The purpose of this study is to determine the feasibility and evaluate the safety of delivering chemotherapy, the usual approach to non-small cell lung cancer, in combination with Sintilimab (PD-1 antibody), followed by adjuvant therapy after surgical resection. Consolidation therapy is treatment given following the initial treatment. Sintilimab is an investigational drug, which has been approved by the NMPA(National Medical Products Administration,China. https://www.nmpa.gov.cn/) for use in late stage of non-small cell lung cancer (NSCLC). Sintilimab is a monoclonal antibody that binds to the surface of some cells of the immune system and activates them against cancer cells. It is not chemotherapy.
The primary hypothesis is that the addition of Sintilimab to neoadjuvant concurrent chemotherapy, followed by consolidation Sintilimab, will be safe and feasible to deliver to patients with resectable stage 3A Non-small cell lung cancer (NSCLC). This study also plans to observe the efficacy of this combination in the overall and biomarker-positive population. Study Design This is an open-label, single arm phase III trial of neoadjuvant chemotherapy + Sintilimab with concurrent radiation followed by surgical resection and consolidation Sintilimab in resectable stage 3A (N2+) NSCLC. Eligible patients will have biopsy-confirmed T1-3N2M0 (stage IIIA) non-small cell lung cancer (adenocarcinoma, squamous cell carcinoma, or large cell/NSCLC not otherwise specified), performance status 0-1, adequate lung function and deemed medically resectable by a thoracic surgeon, adequate organ function for chemotherapy, and no contraindications to Sintilimab (i.e. autoimmune disorders or underlying pulmonary fibrosis).
Study Type
INTERVENTIONAL
Allocation
NA
Purpose
TREATMENT
Masking
NONE
Enrollment
30
Biological: Sintilimab Drug: Cisplatin Drug: Paclitaxel for Injection (Albumin Bound) Drug: Carboplatin
TangDu hospital, the Airforce Military Medical University
Xi'an, Shaanxi, China
RECRUITINGObjective Response Rate (ORR)
ORR is defined as the percentage of participants in the analysis population who have a Complete Response (CR: Disappearance of all target lesions) or a Partial Response (PR: ≥30% decrease in the sum of diameters of target lesions) per Response Evaluation Criteria in Solid Tumors (RECIST) Version 1.1
Time frame: 12 weeks after first day of neoadjuvant therapy
R0 Resection Rate
Proportion of patients with complete tumor removal (R0 resection)
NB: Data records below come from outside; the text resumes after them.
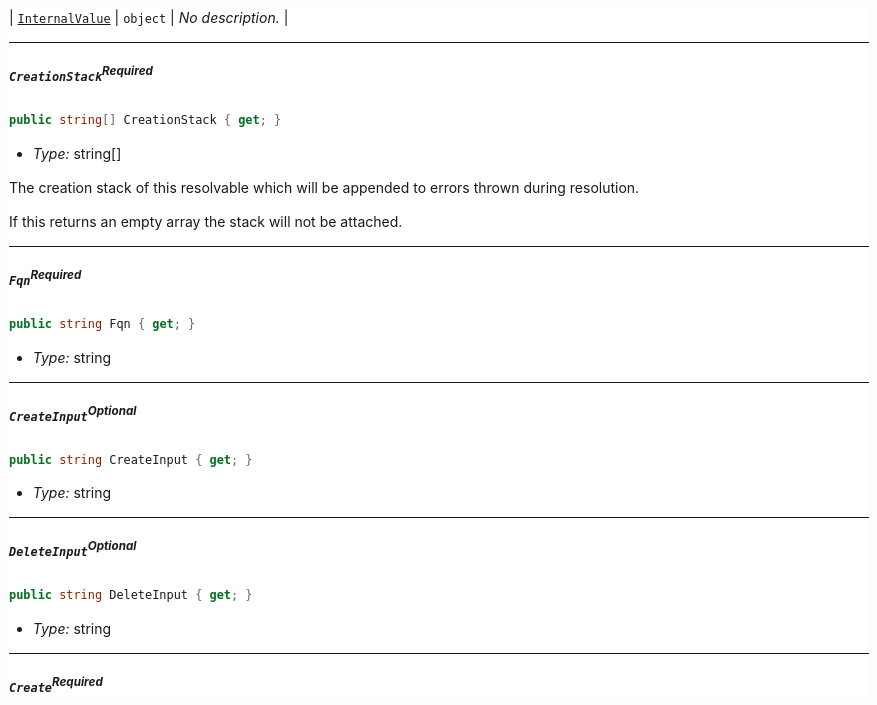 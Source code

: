| <code><a href="#@cdktf/provider-opentelekomcloud.fwPolicyV2.FwPolicyV2TimeoutsOutputReference.property.internalValue">InternalValue</a></code> | <code>object</code> | *No description.* |

---

##### `CreationStack`<sup>Required</sup> <a name="CreationStack" id="@cdktf/provider-opentelekomcloud.fwPolicyV2.FwPolicyV2TimeoutsOutputReference.property.creationStack"></a>

```csharp
public string[] CreationStack { get; }
```

- *Type:* string[]

The creation stack of this resolvable which will be appended to errors thrown during resolution.

If this returns an empty array the stack will not be attached.

---

##### `Fqn`<sup>Required</sup> <a name="Fqn" id="@cdktf/provider-opentelekomcloud.fwPolicyV2.FwPolicyV2TimeoutsOutputReference.property.fqn"></a>

```csharp
public string Fqn { get; }
```

- *Type:* string

---

##### `CreateInput`<sup>Optional</sup> <a name="CreateInput" id="@cdktf/provider-opentelekomcloud.fwPolicyV2.FwPolicyV2TimeoutsOutputReference.property.createInput"></a>

```csharp
public string CreateInput { get; }
```

- *Type:* string

---

##### `DeleteInput`<sup>Optional</sup> <a name="DeleteInput" id="@cdktf/provider-opentelekomcloud.fwPolicyV2.FwPolicyV2TimeoutsOutputReference.property.deleteInput"></a>

```csharp
public string DeleteInput { get; }
```

- *Type:* string

---

##### `Create`<sup>Required</sup> <a name="Create" id="@cdktf/provider-opentelekomcloud.fwPolicyV2.FwPolicyV2TimeoutsOutputReference.property.create"></a>
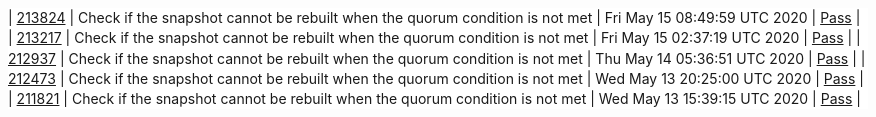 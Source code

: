 |     <a href="https://gitlab.openebs.ci/openebs/e2e-openshift/-/jobs/213824">213824</a>           |  Check if the snapshot cannot be rebuilt when the quorum condition is not met           | Fri May 15 08:49:59 UTC 2020  | <a href="http://eck.openebs100.io:5603/app/kibana#/discover?_g=(refreshInterval:(pause:!f,value:5000),time:(from:now-7d,to:now))&_a=(columns:!(log),filters:!(('$state':(store:appState),meta:(alias:!n,disabled:!f,index:faa59410-ca5f-11e9-834d-e7e11a373ae5,key:pipeline_id,negate:!f,params:(query:'6615'),type:phrase,value:'6615'),query:(match:(pipeline_id:(query:'6615',type:phrase)))),('$state':(store:appState),meta:(alias:!n,disabled:!f,index:faa59410-ca5f-11e9-834d-e7e11a373ae5,key:commit_id,negate:!f,params:(query:'cf9b0ba0424bd778dacc10e8b15720294ab2fd71'),type:phrase,value:'cf9b0ba0424bd778dacc10e8b15720294ab2fd71'),query:(match:(commit_id:(query:'cf9b0ba0424bd778dacc10e8b15720294ab2fd71',type:phrase))))),index:faa59410-ca5f-11e9-834d-e7e11a373ae5,interval:auto,query:(language:kuery,query:''),sort:!('@timestamp',desc))">Pass</a> |
|     <a href="https://gitlab.openebs.ci/openebs/e2e-openshift/-/jobs/213217">213217</a>           |  Check if the snapshot cannot be rebuilt when the quorum condition is not met           | Fri May 15 02:37:19 UTC 2020  | <a href="http://eck.openebs100.io:5603/app/kibana#/discover?_g=(refreshInterval:(pause:!f,value:5000),time:(from:now-7d,to:now))&_a=(columns:!(log),filters:!(('$state':(store:appState),meta:(alias:!n,disabled:!f,index:faa59410-ca5f-11e9-834d-e7e11a373ae5,key:pipeline_id,negate:!f,params:(query:'6601'),type:phrase,value:'6601'),query:(match:(pipeline_id:(query:'6601',type:phrase)))),('$state':(store:appState),meta:(alias:!n,disabled:!f,index:faa59410-ca5f-11e9-834d-e7e11a373ae5,key:commit_id,negate:!f,params:(query:'cf9b0ba0424bd778dacc10e8b15720294ab2fd71'),type:phrase,value:'cf9b0ba0424bd778dacc10e8b15720294ab2fd71'),query:(match:(commit_id:(query:'cf9b0ba0424bd778dacc10e8b15720294ab2fd71',type:phrase))))),index:faa59410-ca5f-11e9-834d-e7e11a373ae5,interval:auto,query:(language:kuery,query:''),sort:!('@timestamp',desc))">Pass</a> |
|     <a href="https://gitlab.openebs.ci/openebs/e2e-openshift/-/jobs/212937">212937</a>           |  Check if the snapshot cannot be rebuilt when the quorum condition is not met           | Thu May 14 05:36:51 UTC 2020  | <a href="http://eck.openebs100.io:5603/app/kibana#/discover?_g=(refreshInterval:(pause:!f,value:5000),time:(from:now-7d,to:now))&_a=(columns:!(log),filters:!(('$state':(store:appState),meta:(alias:!n,disabled:!f,index:faa59410-ca5f-11e9-834d-e7e11a373ae5,key:pipeline_id,negate:!f,params:(query:'6593'),type:phrase,value:'6593'),query:(match:(pipeline_id:(query:'6593',type:phrase)))),('$state':(store:appState),meta:(alias:!n,disabled:!f,index:faa59410-ca5f-11e9-834d-e7e11a373ae5,key:commit_id,negate:!f,params:(query:'cf9b0ba0424bd778dacc10e8b15720294ab2fd71'),type:phrase,value:'cf9b0ba0424bd778dacc10e8b15720294ab2fd71'),query:(match:(commit_id:(query:'cf9b0ba0424bd778dacc10e8b15720294ab2fd71',type:phrase))))),index:faa59410-ca5f-11e9-834d-e7e11a373ae5,interval:auto,query:(language:kuery,query:''),sort:!('@timestamp',desc))">Pass</a> |
|     <a href="https://gitlab.openebs.ci/openebs/e2e-openshift/-/jobs/212473">212473</a>           |  Check if the snapshot cannot be rebuilt when the quorum condition is not met           | Wed May 13 20:25:00 UTC 2020  | <a href="http://eck.openebs100.io:5603/app/kibana#/discover?_g=(refreshInterval:(pause:!f,value:5000),time:(from:now-7d,to:now))&_a=(columns:!(log),filters:!(('$state':(store:appState),meta:(alias:!n,disabled:!f,index:faa59410-ca5f-11e9-834d-e7e11a373ae5,key:pipeline_id,negate:!f,params:(query:'6586'),type:phrase,value:'6586'),query:(match:(pipeline_id:(query:'6586',type:phrase)))),('$state':(store:appState),meta:(alias:!n,disabled:!f,index:faa59410-ca5f-11e9-834d-e7e11a373ae5,key:commit_id,negate:!f,params:(query:'1a2c114d9e1de7127888268238c1d54c60942e93'),type:phrase,value:'1a2c114d9e1de7127888268238c1d54c60942e93'),query:(match:(commit_id:(query:'1a2c114d9e1de7127888268238c1d54c60942e93',type:phrase))))),index:faa59410-ca5f-11e9-834d-e7e11a373ae5,interval:auto,query:(language:kuery,query:''),sort:!('@timestamp',desc))">Pass</a> |
|     <a href="https://gitlab.openebs.ci/openebs/e2e-openshift/-/jobs/211821">211821</a>           |  Check if the snapshot cannot be rebuilt when the quorum condition is not met           | Wed May 13 15:39:15 UTC 2020  | <a href="http://eck.openebs100.io:5603/app/kibana#/discover?_g=(refreshInterval:(pause:!f,value:5000),time:(from:now-7d,to:now))&_a=(columns:!(log),filters:!(('$state':(store:appState),meta:(alias:!n,disabled:!f,index:faa59410-ca5f-11e9-834d-e7e11a373ae5,key:pipeline_id,negate:!f,params:(query:'6567'),type:phrase,value:'6567'),query:(match:(pipeline_id:(query:'6567',type:phrase)))),('$state':(store:appState),meta:(alias:!n,disabled:!f,index:faa59410-ca5f-11e9-834d-e7e11a373ae5,key:commit_id,negate:!f,params:(query:'1a2c114d9e1de7127888268238c1d54c60942e93'),type:phrase,value:'1a2c114d9e1de7127888268238c1d54c60942e93'),query:(match:(commit_id:(query:'1a2c114d9e1de7127888268238c1d54c60942e93',type:phrase))))),index:faa59410-ca5f-11e9-834d-e7e11a373ae5,interval:auto,query:(language:kuery,query:''),sort:!('@timestamp',desc))">Pass</a> | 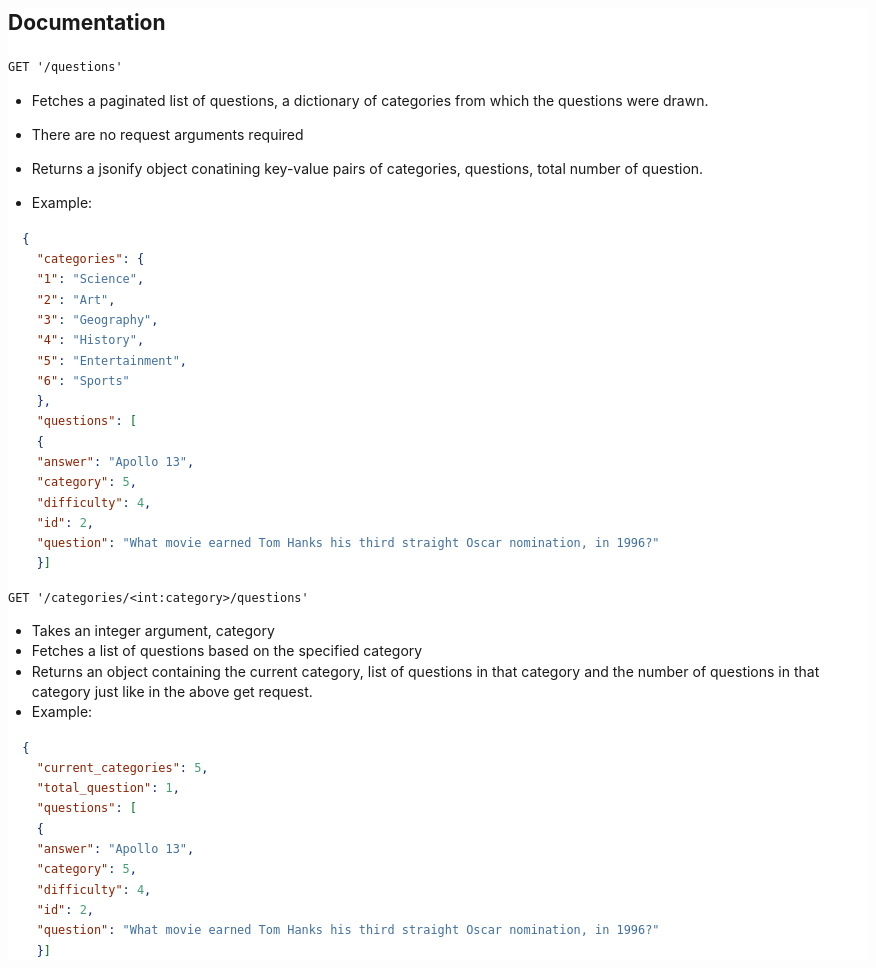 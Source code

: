 ## Documentation

`GET '/questions'`

- Fetches a paginated list of questions, a dictionary of categories from which the questions were drawn.
- There are no request arguments required
- Returns a jsonify object conatining key-value pairs of categories, questions, total number of question.

- Example:

```json
  {
    "categories": {
    "1": "Science",
    "2": "Art",
    "3": "Geography",
    "4": "History",
    "5": "Entertainment",
    "6": "Sports"
    },
    "questions": [
    {
    "answer": "Apollo 13",
    "category": 5,
    "difficulty": 4,
    "id": 2,
    "question": "What movie earned Tom Hanks his third straight Oscar nomination, in 1996?"
    }]
```

`GET '/categories/<int:category>/questions'`

- Takes an integer argument, category
- Fetches a list of questions based on the specified category
- Returns an object containing the current category, list of questions in that category and the number of questions in that category just like in the above get request.
- Example:

```json
  {
    "current_categories": 5,
    "total_question": 1,
    "questions": [
    {
    "answer": "Apollo 13",
    "category": 5,
    "difficulty": 4,
    "id": 2,
    "question": "What movie earned Tom Hanks his third straight Oscar nomination, in 1996?"
    }]
```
Time frame: 12 weeks after first day of neoadjuvant therapy (day of surgery)
Pathologic Complete Response Rate(pCR)
Pathological complete response is defined as absence of foci of tumor cells at the local site (pCR)
Time frame: 12 weeks after first day of neoadjuvant therapy (day of surgery)
Major Pathologic Responses Rate(MPR)
The major pathologic response to preoperative therapy, defined histopathologically by the presence of less than 5% viable cancer cells in the surgical specimen, is an important prognostic factor for patients with NSCLC. In this study, we will calculate the proportion of patients with Major Pathologic Responses.
Time frame: 12 weeks after first day of neoadjuvant therapy (day of surgery)
Complete Remission Rate
the proportion of patients with disappearance of all signs of cancer in response to treatment. Also called complete response rate.
Time frame: 12 weeks after first day of neoadjuvant therapy (day of surgery)
Progression Free Survival(PFS)
Time from beginning of treatment to progression, death, or five years, whichever came first. Progression is defined as Progressive Disease (PD): At least a 20% increase in the sum of diameters of target lesions, taking as reference the smallest sum on study (this includes the baseline sum if that is the smallest on study). In addition to the relative increase of 20%, the sum must also demonstrate an absolute increase of at least 5 mm
Time frame: Up to approximately 69 months after the first disease progression
Overall Survival(OS)
The length of time from either the date of diagnosis or the start of treatment for a disease, such as cancer, that patients diagnosed with the disease are still alive. In a clinical trial, measuring the OS is one way to see how well a new treatment works.